- Task details
Pick every line out of the entries below that has the string "text", and copy it.

·····

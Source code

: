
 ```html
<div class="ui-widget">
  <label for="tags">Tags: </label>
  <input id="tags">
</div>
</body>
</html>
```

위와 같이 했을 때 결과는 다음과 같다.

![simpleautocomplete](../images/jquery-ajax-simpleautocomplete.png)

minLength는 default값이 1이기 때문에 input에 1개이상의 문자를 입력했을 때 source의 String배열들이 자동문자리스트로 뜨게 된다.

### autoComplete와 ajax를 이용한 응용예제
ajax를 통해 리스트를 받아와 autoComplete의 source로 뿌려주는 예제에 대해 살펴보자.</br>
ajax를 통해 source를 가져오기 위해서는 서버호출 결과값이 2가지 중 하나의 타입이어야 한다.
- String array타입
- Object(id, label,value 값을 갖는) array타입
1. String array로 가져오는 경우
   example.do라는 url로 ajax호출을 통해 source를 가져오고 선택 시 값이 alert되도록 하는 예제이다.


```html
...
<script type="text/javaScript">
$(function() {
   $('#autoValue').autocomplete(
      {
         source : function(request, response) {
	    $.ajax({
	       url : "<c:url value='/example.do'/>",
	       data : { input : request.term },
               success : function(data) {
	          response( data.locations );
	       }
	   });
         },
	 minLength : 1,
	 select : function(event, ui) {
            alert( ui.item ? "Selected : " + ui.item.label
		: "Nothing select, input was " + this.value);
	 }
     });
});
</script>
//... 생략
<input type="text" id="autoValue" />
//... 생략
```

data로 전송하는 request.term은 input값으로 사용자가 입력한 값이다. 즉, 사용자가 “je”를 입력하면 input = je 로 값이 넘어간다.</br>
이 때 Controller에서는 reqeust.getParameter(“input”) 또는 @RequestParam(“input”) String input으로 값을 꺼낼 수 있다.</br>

·····

- Response
<script type="text/javaScript">
<input type="text" id="autoValue" />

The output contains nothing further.